Exclude the pictures, then repeat the remaining data exactly.

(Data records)
---

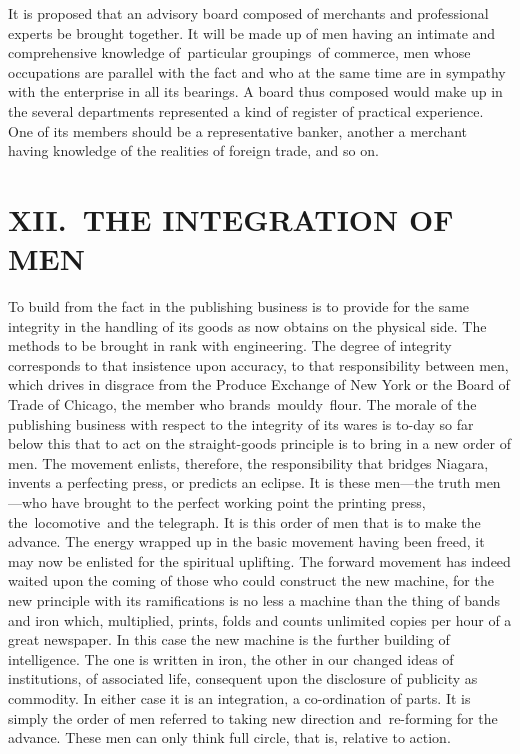 \documentclass[openany,nobib]{tufte-book}
\begin{document}
It is proposed that an advisory board composed of merchants and
professional experts be brought together. It will be made up of men
having an intimate and comprehensive knowledge of~particular
groupings~of commerce, men whose occupations are parallel with the fact
and who at the same time are in sympathy with the enterprise in all its
bearings. A board thus composed would make up in the several departments
represented a kind of register of practical experience. One of its
members should be a representative banker, another a merchant having
knowledge of the realities of foreign trade, and so on.~~

\hypertarget{xii-the-integration-of-men}{%
\section{XII.~THE INTEGRATION OF
MEN}\label{xii-the-integration-of-men}}

To build from the fact in the publishing business is to provide for the
same integrity in the handling of its goods as now obtains on the
physical side. The methods to be brought in rank with engineering. The
degree of integrity corresponds to that insistence upon accuracy, to
that responsibility between men, which drives in disgrace from the
Produce Exchange of New York or the Board of Trade of Chicago, the
member who brands~mouldy~flour. The morale of the publishing business
with respect to the integrity of its wares is to-day so far below this
that to act on the straight-goods principle is to bring in a new order
of men. The movement enlists, therefore, the responsibility that bridges
Niagara, invents a perfecting press, or predicts an eclipse. It is these
men---the truth men---who have brought to the perfect working point the
printing press, the~locomotive~and the telegraph. It is this order of
men that is to make the advance. The energy wrapped up in the basic
movement having been freed, it may now be enlisted for the spiritual
uplifting. The forward movement has indeed waited upon the coming of
those who could construct the new machine, for the new principle with
its ramifications is no less a machine than the thing of bands and iron
which, multiplied, prints, folds and counts unlimited copies per hour of
a great newspaper. In this case the new machine is the further building
of intelligence. The one is written in iron, the other in our changed
ideas of institutions, of associated life, consequent upon the
disclosure of publicity as commodity. In either case it is an
integration, a co-ordination of parts. It is simply the order of men
referred to taking new direction and~re-forming for the advance. These
men can only think full circle, that is, relative to action.~
\end{document}
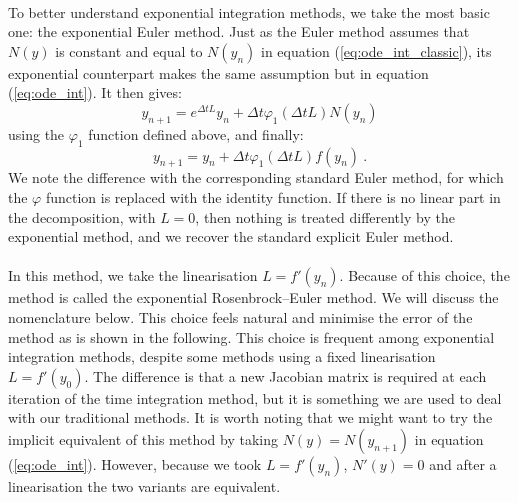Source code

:       \paragraph{}
      To better understand exponential integration methods, we take the most basic one: the exponential Euler method.
      Just as the Euler method assumes that $N\left(y\right)$ is constant and equal to $N\left(y_n\right)$ in equation (\ref{eq:ode_int_classic}), its exponential counterpart makes the same assumption but in equation (\ref{eq:ode_int}).
      It then gives:
      \begin{equation}
        y_{n+1} = e^{\Delta t L} y_n + \Delta t \varphi_1\left(\Delta t L\right) N\left(y_n\right)
      \end{equation}
      using the $\varphi_1$ function defined above, and finally:
      \begin{equation}
        y_{n+1} = y_n + \Delta t \varphi_1\left(\Delta t L\right) f\left(y_n\right) \ .
      \end{equation}
      We note the difference with the corresponding standard Euler method, for which the $\varphi$ function is replaced with the identity function.
      If there is no linear part in the decomposition, with $L = 0$, then nothing is treated differently by the exponential method, and we recover the standard explicit Euler method.

      \paragraph{}
      In this method, we take the linearisation $L = f'\left(y_n\right)$.
      Because of this choice, the method is called the exponential Rosenbrock--Euler method.
      We will discuss the nomenclature below.
      This choice feels natural and minimise the error of the method as is shown in the following.
      This choice is frequent among exponential integration methods, despite some methods using a fixed linearisation $L = f'\left(y_0\right)$.
      The difference is that a new Jacobian matrix is required at each iteration of the time integration method, but it is something we are used to deal with our traditional methods.
      It is worth noting that we might want to try the implicit equivalent of this method by taking $N\left(y\right) = N\left(y_{n+1}\right)$ in equation (\ref{eq:ode_int}).
      However, because we took $L = f'\left(y_n\right)$, $N'\left(y\right) = 0$ and after a linearisation the two variants are equivalent.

---

▶ Response to the task
 \documentclass[openany,nobib]{tufte-book}
\begin{document}
It is proposed that an advisory board composed of merchants and
professional experts be brought together. It will be made up of men
having an intimate and comprehensive knowledge of~particular
groupings~of commerce, men whose occupations are parallel with the fact
and who at the same time are in sympathy with the enterprise in all its
bearings. A board thus composed would make up in the several departments
represented a kind of register of practical experience. One of its
members should be a representative banker, another a merchant having
knowledge of the realities of foreign trade, and so on.~~

\hypertarget{xii-the-integration-of-men}{%
\section{XII.~THE INTEGRATION OF
MEN}\label{xii-the-integration-of-men}}

To build from the fact in the publishing business is to provide for the
same integrity in the handling of its goods as now obtains on the
physical side. The methods to be brought in rank with engineering. The
degree of integrity corresponds to that insistence upon accuracy, to
that responsibility between men, which drives in disgrace from the
Produce Exchange of New York or the Board of Trade of Chicago, the
member who brands~mouldy~flour. The morale of the publishing business
with respect to the integrity of its wares is to-day so far below this
that to act on the straight-goods principle is to bring in a new order
of men. The movement enlists, therefore, the responsibility that bridges
Niagara, invents a perfecting press, or predicts an eclipse. It is these
men---the truth men---who have brought to the perfect working point the
printing press, the~locomotive~and the telegraph. It is this order of
men that is to make the advance. The energy wrapped up in the basic
movement having been freed, it may now be enlisted for the spiritual
uplifting. The forward movement has indeed waited upon the coming of
those who could construct the new machine, for the new principle with
its ramifications is no less a machine than the thing of bands and iron
which, multiplied, prints, folds and counts unlimited copies per hour of
a great newspaper. In this case the new machine is the further building
of intelligence. The one is written in iron, the other in our changed
ideas of institutions, of associated life, consequent upon the
disclosure of publicity as commodity. In either case it is an
integration, a co-ordination of parts. It is simply the order of men
referred to taking new direction and~re-forming for the advance. These
men can only think full circle, that is, relative to action.~
\end{document}
Source code

:       \paragraph{}
      To better understand exponential integration methods, we take the most basic one: the exponential Euler method.
      Just as the Euler method assumes that $N\left(y\right)$ is constant and equal to $N\left(y_n\right)$ in equation (\ref{eq:ode_int_classic}), its exponential counterpart makes the same assumption but in equation (\ref{eq:ode_int}).
      It then gives:
      \begin{equation}
        y_{n+1} = e^{\Delta t L} y_n + \Delta t \varphi_1\left(\Delta t L\right) N\left(y_n\right)
      \end{equation}
      using the $\varphi_1$ function defined above, and finally:
      \begin{equation}
        y_{n+1} = y_n + \Delta t \varphi_1\left(\Delta t L\right) f\left(y_n\right) \ .
      \end{equation}
      We note the difference with the corresponding standard Euler method, for which the $\varphi$ function is replaced with the identity function.
      If there is no linear part in the decomposition, with $L = 0$, then nothing is treated differently by the exponential method, and we recover the standard explicit Euler method.

      \paragraph{}
      In this method, we take the linearisation $L = f'\left(y_n\right)$.
      Because of this choice, the method is called the exponential Rosenbrock--Euler method.
      We will discuss the nomenclature below.
      This choice feels natural and minimise the error of the method as is shown in the following.
      This choice is frequent among exponential integration methods, despite some methods using a fixed linearisation $L = f'\left(y_0\right)$.
      The difference is that a new Jacobian matrix is required at each iteration of the time integration method, but it is something we are used to deal with our traditional methods.
      It is worth noting that we might want to try the implicit equivalent of this method by taking $N\left(y\right) = N\left(y_{n+1}\right)$ in equation (\ref{eq:ode_int}).
      However, because we took $L = f'\left(y_n\right)$, $N'\left(y\right) = 0$ and after a linearisation the two variants are equivalent.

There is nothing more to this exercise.